Closed johnchandlerburnham closed 4 years ago
Here is an example how to do it:
p :: Parser (String, String)
p = (,)
<$> sepBy (char 'a') (try (char 's' <* notFollowedBy (char 'o')))
<*> string "something"
I believe this is called "non-greedy", not "non-eager".
I thought "greedy" and "eager" were synonyms, but I may be mistaken.
Using notFollowedBy
is fine when you know the parser that follows, but I'm not sure it's general if you have:
p :: Parser a -> Parser (String, a)
p q = (,)
<$> sepBy (char 'a') (try (char 's' <* notFollowedBy undefined))
<*> q
My specific use case for non-greedy sepBy'
was similar to this. I'm using Megaparsec to write the Haskell implementation of the Formality proof language, and ran into an issue on the case
expression parser: https://github.com/moonad/Formality-Haskell/blob/353383df1202c7467f3842663fc6eacf3ee5c79f/src/Parser/Lang.hs#L311
case x
| true => 1
| false => 2
: Number
Essentially, I had to have my space consumer parser as the separator between different case variants (e.g. | true => 1
), but not consume any space after the last variant if the type annotation is omitted. Would be infeasible to use notFollowedBy
, since the next parser could be many many different things depending on context.

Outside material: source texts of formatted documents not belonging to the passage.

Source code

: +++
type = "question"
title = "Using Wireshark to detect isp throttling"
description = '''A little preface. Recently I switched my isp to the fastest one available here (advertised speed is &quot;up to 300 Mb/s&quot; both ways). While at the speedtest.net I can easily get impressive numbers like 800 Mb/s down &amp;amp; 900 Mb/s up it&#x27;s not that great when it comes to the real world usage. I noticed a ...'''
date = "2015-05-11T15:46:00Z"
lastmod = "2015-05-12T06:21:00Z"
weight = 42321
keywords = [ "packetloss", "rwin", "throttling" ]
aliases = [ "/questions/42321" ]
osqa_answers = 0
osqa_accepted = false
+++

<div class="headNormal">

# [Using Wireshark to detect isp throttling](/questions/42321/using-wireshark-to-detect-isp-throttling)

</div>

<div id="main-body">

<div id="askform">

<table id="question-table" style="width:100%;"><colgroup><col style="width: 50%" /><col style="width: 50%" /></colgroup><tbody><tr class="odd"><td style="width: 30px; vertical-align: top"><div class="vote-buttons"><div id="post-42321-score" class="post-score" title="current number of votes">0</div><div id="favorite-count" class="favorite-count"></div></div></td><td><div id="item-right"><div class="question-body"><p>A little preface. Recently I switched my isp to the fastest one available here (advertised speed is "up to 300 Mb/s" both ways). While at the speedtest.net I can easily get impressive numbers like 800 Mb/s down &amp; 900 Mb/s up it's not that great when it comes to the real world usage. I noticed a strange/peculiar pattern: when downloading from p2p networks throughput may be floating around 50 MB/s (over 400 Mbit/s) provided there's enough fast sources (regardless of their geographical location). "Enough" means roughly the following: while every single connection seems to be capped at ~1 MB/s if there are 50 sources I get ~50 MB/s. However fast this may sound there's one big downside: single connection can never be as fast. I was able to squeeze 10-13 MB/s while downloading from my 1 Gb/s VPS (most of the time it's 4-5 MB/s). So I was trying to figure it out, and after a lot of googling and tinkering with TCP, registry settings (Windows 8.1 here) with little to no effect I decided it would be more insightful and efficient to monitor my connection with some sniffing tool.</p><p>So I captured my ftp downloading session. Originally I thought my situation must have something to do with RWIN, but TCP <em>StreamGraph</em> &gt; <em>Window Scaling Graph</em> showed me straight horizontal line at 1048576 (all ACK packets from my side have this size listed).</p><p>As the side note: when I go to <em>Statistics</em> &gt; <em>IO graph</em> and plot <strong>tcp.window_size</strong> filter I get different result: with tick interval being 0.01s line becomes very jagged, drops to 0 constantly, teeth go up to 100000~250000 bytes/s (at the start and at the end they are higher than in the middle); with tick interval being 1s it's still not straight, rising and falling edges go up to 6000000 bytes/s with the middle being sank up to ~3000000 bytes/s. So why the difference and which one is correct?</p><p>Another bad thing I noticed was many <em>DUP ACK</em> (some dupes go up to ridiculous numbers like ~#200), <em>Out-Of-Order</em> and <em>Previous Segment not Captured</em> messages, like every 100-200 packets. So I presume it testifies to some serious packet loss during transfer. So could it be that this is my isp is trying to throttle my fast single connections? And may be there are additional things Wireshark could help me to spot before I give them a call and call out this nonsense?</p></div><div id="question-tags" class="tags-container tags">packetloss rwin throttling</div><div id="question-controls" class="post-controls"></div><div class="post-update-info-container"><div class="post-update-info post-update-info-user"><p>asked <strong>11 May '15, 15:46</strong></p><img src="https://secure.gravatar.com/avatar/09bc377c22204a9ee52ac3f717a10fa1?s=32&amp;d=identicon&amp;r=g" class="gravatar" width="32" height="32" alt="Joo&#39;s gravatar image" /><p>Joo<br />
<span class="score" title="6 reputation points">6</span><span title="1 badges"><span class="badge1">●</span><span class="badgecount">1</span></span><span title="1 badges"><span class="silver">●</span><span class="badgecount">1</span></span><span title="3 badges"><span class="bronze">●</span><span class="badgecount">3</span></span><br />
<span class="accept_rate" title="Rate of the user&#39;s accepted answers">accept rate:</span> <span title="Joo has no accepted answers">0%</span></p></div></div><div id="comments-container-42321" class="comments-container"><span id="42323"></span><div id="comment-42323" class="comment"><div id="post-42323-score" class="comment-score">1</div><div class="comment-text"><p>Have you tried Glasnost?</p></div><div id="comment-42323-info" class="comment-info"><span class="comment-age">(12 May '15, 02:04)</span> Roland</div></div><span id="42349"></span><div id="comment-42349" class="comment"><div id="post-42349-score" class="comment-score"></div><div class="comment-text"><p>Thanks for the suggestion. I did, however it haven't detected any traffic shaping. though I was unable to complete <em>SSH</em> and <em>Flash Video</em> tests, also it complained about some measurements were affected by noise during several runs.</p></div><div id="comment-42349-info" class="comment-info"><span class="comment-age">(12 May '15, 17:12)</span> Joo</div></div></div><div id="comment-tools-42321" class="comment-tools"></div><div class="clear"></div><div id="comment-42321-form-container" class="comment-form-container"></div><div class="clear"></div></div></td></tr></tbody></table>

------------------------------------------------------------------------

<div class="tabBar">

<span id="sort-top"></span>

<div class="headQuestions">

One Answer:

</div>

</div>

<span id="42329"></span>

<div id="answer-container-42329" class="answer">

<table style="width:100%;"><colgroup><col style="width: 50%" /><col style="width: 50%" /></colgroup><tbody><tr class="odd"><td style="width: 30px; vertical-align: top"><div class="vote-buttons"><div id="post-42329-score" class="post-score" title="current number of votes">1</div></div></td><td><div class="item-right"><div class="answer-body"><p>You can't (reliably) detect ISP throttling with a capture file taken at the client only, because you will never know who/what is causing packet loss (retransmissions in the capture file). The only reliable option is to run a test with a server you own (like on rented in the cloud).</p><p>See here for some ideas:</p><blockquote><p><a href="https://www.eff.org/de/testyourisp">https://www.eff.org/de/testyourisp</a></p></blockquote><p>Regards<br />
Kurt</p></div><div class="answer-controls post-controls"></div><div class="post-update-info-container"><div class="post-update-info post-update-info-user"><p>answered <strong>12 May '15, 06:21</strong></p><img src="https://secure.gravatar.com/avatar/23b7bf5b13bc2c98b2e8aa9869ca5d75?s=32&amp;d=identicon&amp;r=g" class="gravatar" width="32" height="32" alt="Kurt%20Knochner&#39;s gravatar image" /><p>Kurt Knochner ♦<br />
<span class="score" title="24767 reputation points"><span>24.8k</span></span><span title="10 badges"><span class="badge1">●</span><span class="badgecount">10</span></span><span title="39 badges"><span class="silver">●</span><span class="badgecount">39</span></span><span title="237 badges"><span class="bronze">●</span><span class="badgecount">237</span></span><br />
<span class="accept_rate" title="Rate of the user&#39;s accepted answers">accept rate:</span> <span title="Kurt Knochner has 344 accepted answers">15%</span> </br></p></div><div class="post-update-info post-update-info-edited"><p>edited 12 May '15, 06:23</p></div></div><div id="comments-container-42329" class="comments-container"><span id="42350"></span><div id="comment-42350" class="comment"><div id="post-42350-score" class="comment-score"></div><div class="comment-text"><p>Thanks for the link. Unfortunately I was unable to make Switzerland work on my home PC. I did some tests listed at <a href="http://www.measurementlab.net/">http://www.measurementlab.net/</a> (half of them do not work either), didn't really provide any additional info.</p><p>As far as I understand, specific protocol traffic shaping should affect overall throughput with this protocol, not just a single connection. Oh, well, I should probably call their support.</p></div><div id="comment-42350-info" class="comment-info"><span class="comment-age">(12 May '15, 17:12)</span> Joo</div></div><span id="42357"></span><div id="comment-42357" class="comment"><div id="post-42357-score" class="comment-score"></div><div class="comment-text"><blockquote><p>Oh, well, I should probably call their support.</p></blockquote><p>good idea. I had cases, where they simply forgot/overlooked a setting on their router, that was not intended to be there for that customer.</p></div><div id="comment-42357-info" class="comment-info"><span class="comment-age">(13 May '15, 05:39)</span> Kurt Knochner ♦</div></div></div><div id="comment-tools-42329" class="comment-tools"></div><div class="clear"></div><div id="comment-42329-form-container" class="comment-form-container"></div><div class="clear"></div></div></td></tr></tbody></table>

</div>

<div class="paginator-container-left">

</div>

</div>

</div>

Anyway, I already solved my issue using the non-greedy sepBy1'
, but I thought I'd offer to upstream a PR here since it seemed like something other people have also been confused by. No problem whatsoever if that's not of interest, big fan of your library!
It is not general, you need to tune it according to the specific grammar you want to parse.
The problem is that non-greedy versions require try
and all the combinators like this come from the parser-combinators
package which works with any Applicative
/ Alternative
/ Monad
instances and doesn't know anything about try
(which is often a good thing because the package can be used with other parsing libraries and it is easier to reason about combinators that cannot use try
).
Your idea is not unreasonable, it's just there is an endless amount of combinators that we can have and I need to decide what to include and what not to include and where to draw the line.
Okay, not wanting to have the combinators depend on try
makes sense to me. Thanks!
Here is an example how to do it:
p :: Parser (String, String) p = (,) <$> sepBy (char 'a') (try (char 's' <* notFollowedBy (char 'o'))) <*> string "something"
Here notFollowedBy (char 'o')
is needed to not match on the second letter of "something"
. In case you want to parse something else than "something"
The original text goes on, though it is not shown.